▶ _TASK ITEM_
Once the line containing "does not exist" is found in the entries below, restate it and each following line word for word, stopping after the line containing "that I somehow intuitively know how".

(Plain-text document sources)
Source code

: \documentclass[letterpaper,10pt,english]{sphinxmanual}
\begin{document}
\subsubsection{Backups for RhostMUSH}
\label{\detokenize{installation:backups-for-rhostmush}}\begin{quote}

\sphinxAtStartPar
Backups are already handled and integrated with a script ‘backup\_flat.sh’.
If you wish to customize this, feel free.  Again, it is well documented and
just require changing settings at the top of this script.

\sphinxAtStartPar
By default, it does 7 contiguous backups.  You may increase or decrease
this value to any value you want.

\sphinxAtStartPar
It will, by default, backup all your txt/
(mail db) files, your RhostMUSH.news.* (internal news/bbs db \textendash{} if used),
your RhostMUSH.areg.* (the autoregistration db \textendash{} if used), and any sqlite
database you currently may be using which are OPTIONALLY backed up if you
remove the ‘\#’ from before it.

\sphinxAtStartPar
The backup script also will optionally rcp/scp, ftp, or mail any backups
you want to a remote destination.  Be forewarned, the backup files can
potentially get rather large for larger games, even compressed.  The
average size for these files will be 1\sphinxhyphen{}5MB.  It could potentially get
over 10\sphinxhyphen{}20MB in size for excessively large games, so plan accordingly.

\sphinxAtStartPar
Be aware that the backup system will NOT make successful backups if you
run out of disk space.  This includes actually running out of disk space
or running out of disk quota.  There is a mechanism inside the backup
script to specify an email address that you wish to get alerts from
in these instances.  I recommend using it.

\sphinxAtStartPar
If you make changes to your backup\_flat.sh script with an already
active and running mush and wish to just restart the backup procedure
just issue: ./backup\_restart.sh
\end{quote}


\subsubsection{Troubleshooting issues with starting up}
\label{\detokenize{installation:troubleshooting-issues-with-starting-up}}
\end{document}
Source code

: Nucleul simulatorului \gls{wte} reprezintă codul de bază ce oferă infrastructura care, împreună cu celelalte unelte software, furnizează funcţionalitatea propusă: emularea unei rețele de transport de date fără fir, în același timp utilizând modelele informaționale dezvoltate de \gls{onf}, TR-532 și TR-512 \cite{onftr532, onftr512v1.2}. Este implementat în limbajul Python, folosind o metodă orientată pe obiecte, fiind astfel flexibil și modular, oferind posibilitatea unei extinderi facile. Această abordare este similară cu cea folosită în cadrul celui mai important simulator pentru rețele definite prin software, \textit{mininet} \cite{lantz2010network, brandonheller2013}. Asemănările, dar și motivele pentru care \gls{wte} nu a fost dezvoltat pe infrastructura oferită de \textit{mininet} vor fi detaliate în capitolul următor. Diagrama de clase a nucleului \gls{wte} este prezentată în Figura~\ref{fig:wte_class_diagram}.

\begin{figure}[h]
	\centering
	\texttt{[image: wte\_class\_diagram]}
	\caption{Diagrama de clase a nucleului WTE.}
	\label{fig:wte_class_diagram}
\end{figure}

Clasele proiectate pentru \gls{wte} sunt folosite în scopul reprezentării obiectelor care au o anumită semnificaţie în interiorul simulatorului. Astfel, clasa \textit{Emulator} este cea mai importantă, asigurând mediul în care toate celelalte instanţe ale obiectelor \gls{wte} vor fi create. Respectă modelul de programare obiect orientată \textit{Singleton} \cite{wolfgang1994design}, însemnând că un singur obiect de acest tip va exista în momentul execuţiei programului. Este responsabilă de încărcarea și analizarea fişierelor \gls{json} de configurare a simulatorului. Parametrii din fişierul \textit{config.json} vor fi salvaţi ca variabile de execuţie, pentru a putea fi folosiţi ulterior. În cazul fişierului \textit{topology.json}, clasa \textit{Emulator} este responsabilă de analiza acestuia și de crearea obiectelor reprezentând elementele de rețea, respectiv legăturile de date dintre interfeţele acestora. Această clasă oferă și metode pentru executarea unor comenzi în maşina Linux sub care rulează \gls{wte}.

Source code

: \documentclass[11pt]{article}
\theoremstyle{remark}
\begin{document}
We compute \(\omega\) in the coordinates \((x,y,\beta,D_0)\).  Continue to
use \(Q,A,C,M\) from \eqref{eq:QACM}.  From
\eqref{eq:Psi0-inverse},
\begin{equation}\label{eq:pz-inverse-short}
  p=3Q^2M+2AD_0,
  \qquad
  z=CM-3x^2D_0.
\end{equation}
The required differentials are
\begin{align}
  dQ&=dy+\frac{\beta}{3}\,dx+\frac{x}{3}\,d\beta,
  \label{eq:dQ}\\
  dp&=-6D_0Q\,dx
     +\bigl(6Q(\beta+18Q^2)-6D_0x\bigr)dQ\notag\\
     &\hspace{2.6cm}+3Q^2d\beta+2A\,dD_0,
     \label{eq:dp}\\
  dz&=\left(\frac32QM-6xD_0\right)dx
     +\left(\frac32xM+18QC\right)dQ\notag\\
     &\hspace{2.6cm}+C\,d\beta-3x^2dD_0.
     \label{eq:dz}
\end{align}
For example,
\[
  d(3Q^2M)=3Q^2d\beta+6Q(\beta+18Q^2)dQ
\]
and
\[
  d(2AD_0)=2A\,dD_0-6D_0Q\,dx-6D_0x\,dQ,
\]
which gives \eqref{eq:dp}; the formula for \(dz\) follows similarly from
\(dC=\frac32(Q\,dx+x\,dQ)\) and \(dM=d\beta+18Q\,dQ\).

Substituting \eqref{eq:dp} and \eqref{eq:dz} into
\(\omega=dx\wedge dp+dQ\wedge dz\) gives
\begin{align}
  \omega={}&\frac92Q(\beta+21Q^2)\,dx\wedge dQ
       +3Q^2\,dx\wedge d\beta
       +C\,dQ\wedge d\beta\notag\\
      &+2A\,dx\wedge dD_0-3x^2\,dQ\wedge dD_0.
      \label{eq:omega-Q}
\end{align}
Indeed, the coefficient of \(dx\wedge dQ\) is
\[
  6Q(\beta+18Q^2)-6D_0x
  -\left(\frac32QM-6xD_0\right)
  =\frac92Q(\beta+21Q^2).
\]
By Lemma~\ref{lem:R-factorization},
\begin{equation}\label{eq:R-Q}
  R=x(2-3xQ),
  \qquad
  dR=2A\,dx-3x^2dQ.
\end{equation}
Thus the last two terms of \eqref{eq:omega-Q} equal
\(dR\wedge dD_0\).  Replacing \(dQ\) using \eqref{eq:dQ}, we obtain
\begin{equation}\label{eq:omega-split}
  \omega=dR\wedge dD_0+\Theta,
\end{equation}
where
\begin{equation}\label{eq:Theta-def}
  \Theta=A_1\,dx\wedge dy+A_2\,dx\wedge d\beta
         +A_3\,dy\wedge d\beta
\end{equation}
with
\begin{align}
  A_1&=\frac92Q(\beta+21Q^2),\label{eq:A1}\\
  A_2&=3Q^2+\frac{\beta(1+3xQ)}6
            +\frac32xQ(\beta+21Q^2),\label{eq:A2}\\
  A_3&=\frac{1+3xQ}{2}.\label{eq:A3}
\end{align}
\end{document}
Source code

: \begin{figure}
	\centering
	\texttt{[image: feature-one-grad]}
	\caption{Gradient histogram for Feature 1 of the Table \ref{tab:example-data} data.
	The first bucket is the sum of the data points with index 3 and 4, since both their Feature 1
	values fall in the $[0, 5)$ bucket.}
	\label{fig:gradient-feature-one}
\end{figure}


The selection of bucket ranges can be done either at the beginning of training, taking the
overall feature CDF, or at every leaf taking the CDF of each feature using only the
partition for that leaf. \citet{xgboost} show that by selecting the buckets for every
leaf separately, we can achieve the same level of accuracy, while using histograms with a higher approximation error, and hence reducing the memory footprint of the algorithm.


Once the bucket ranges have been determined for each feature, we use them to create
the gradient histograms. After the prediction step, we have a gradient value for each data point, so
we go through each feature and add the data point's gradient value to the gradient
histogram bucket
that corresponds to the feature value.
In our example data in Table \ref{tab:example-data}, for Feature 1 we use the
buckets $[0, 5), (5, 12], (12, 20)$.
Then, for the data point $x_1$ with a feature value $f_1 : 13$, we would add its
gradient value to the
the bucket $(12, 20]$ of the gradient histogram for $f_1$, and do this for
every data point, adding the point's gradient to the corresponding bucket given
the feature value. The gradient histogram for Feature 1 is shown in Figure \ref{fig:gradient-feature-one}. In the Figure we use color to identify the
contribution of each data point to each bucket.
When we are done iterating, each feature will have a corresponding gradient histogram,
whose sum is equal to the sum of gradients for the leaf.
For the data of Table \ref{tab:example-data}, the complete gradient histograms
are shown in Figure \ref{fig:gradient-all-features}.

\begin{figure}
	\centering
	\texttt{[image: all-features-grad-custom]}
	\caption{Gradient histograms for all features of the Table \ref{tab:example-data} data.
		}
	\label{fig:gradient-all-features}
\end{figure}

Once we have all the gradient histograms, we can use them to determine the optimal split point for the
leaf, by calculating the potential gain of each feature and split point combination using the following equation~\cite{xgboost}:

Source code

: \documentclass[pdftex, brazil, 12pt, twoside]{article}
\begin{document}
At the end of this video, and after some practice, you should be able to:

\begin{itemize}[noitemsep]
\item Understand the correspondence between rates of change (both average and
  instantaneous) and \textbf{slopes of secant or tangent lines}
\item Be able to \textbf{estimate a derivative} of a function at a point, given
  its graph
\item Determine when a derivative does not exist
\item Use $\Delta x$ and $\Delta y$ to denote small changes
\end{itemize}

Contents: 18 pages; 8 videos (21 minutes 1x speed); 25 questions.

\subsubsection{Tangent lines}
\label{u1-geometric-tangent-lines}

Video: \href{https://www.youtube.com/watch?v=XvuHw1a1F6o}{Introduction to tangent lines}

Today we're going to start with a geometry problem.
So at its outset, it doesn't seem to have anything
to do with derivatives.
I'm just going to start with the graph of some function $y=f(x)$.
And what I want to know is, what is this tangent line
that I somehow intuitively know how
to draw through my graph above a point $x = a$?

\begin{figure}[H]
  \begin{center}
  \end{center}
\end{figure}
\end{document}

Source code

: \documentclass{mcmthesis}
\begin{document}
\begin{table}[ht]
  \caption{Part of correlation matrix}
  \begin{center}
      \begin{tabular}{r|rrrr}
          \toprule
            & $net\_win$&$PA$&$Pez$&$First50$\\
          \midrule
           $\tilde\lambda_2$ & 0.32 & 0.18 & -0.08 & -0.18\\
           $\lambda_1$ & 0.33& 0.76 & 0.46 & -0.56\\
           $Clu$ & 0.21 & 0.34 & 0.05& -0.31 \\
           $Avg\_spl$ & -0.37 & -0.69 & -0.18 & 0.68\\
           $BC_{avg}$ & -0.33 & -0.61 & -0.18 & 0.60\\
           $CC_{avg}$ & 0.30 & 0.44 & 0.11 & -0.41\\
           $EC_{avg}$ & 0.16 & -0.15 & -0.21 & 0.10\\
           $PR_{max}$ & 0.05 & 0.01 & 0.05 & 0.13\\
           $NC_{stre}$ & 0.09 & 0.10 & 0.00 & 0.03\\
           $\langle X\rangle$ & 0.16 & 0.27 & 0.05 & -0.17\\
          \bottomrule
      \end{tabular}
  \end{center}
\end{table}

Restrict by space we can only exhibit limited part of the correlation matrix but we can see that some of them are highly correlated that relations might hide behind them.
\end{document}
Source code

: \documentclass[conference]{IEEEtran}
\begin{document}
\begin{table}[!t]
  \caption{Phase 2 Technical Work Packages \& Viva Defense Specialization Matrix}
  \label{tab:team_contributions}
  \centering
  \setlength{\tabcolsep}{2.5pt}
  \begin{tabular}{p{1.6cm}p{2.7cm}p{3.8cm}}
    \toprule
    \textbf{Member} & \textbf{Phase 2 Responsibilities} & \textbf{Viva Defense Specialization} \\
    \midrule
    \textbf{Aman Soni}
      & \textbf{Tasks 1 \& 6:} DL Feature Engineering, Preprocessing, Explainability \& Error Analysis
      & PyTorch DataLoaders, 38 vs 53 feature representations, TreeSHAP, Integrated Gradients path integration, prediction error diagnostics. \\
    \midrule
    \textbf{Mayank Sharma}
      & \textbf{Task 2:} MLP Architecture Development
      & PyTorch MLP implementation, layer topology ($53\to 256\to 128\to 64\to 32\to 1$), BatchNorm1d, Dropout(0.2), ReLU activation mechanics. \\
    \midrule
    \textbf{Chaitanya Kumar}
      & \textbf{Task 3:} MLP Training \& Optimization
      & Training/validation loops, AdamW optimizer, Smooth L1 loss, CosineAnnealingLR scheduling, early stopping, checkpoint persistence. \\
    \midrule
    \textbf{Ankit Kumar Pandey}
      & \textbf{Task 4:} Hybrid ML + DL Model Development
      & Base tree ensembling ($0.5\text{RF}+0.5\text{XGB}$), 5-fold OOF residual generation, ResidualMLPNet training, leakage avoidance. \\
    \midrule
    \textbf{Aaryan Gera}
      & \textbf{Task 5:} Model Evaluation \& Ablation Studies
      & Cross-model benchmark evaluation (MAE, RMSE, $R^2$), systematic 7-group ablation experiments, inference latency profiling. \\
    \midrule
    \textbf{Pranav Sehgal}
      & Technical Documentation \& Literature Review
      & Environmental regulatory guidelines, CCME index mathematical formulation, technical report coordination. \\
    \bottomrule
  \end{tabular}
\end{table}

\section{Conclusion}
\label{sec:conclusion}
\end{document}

▶ _SOLVED PROBLEM_
\item Determine when a derivative does not exist
\item Use $\Delta x$ and $\Delta y$ to denote small changes
\end{itemize}

Contents: 18 pages; 8 videos (21 minutes 1x speed); 25 questions.

\subsubsection{Tangent lines}
\label{u1-geometric-tangent-lines}

Video: \href{https://www.youtube.com/watch?v=XvuHw1a1F6o}{Introduction to tangent lines}

Today we're going to start with a geometry problem.
So at its outset, it doesn't seem to have anything
to do with derivatives.
I'm just going to start with the graph of some function $y=f(x)$.
And what I want to know is, what is this tangent line
that I somehow intuitively know how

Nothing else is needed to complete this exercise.